What the task requires →
Keeping every line intact, print the records that follow.

[Items listed in a dataset]
========================

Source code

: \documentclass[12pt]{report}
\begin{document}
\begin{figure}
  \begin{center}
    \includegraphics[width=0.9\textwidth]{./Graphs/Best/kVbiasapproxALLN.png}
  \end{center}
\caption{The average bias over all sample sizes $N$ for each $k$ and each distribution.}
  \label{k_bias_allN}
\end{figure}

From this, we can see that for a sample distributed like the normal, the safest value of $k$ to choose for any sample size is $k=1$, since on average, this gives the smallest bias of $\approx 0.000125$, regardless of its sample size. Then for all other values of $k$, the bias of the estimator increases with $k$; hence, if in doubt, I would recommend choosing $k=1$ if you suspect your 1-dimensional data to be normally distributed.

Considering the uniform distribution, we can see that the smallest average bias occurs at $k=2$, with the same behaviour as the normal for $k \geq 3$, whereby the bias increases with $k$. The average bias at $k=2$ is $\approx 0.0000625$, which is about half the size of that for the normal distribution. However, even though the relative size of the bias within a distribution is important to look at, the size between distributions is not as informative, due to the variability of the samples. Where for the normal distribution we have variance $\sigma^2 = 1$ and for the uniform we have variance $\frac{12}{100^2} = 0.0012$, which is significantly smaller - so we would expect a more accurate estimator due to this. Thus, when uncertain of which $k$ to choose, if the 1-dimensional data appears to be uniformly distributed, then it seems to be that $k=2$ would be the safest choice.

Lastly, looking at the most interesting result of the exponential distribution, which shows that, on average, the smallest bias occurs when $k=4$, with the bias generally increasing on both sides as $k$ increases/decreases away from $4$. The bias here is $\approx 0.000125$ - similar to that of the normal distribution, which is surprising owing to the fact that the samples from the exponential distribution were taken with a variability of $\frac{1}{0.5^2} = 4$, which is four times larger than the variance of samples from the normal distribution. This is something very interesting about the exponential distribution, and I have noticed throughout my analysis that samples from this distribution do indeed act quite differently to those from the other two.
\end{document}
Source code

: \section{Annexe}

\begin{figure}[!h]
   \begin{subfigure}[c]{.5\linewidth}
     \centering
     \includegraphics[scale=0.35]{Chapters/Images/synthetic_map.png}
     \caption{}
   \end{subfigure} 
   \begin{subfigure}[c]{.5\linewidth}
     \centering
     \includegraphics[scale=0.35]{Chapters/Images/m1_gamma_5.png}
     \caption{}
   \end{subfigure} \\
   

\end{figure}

========================

Output below →
Source code

: \documentclass[12pt]{report}
\begin{document}
\begin{figure}
  \begin{center}
    \includegraphics[width=0.9\textwidth]{./Graphs/Best/kVbiasapproxALLN.png}
  \end{center}
\caption{The average bias over all sample sizes $N$ for each $k$ and each distribution.}
  \label{k_bias_allN}
\end{figure}

From this, we can see that for a sample distributed like the normal, the safest value of $k$ to choose for any sample size is $k=1$, since on average, this gives the smallest bias of $\approx 0.000125$, regardless of its sample size. Then for all other values of $k$, the bias of the estimator increases with $k$; hence, if in doubt, I would recommend choosing $k=1$ if you suspect your 1-dimensional data to be normally distributed.

Considering the uniform distribution, we can see that the smallest average bias occurs at $k=2$, with the same behaviour as the normal for $k \geq 3$, whereby the bias increases with $k$. The average bias at $k=2$ is $\approx 0.0000625$, which is about half the size of that for the normal distribution. However, even though the relative size of the bias within a distribution is important to look at, the size between distributions is not as informative, due to the variability of the samples. Where for the normal distribution we have variance $\sigma^2 = 1$ and for the uniform we have variance $\frac{12}{100^2} = 0.0012$, which is significantly smaller - so we would expect a more accurate estimator due to this. Thus, when uncertain of which $k$ to choose, if the 1-dimensional data appears to be uniformly distributed, then it seems to be that $k=2$ would be the safest choice.

Lastly, looking at the most interesting result of the exponential distribution, which shows that, on average, the smallest bias occurs when $k=4$, with the bias generally increasing on both sides as $k$ increases/decreases away from $4$. The bias here is $\approx 0.000125$ - similar to that of the normal distribution, which is surprising owing to the fact that the samples from the exponential distribution were taken with a variability of $\frac{1}{0.5^2} = 4$, which is four times larger than the variance of samples from the normal distribution. This is something very interesting about the exponential distribution, and I have noticed throughout my analysis that samples from this distribution do indeed act quite differently to those from the other two.
\end{document}
Source code

: \section{Annexe}

\begin{figure}[!h]
   \begin{subfigure}[c]{.5\linewidth}
     \centering
     \includegraphics[scale=0.35]{Chapters/Images/synthetic_map.png}
     \caption{}
   \end{subfigure} 
   \begin{subfigure}[c]{.5\linewidth}
     \centering
     \includegraphics[scale=0.35]{Chapters/Images/m1_gamma_5.png}
     \caption{}
   \end{subfigure} \\
   

\end{figure}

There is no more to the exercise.